** Opening Data shown block **

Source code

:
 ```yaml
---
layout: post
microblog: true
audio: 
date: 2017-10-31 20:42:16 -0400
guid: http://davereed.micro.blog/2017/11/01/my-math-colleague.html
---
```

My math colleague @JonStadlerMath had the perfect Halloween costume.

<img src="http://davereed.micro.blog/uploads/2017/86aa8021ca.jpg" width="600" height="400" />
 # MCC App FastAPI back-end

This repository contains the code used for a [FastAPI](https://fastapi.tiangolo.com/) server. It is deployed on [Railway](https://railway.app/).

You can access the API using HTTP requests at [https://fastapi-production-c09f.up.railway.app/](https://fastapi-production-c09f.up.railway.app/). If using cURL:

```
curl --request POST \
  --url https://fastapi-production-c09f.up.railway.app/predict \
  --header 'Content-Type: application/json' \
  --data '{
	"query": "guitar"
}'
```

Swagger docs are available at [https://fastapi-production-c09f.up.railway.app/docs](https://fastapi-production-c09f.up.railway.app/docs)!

** Closing Data shown block **

What you have to do —
Each line of the data that holds "math" should be reported.

The answer —
guid: http://davereed.micro.blog/2017/11/01/my-math-colleague.html
My math colleague @JonStadlerMath had the perfect Halloween costume.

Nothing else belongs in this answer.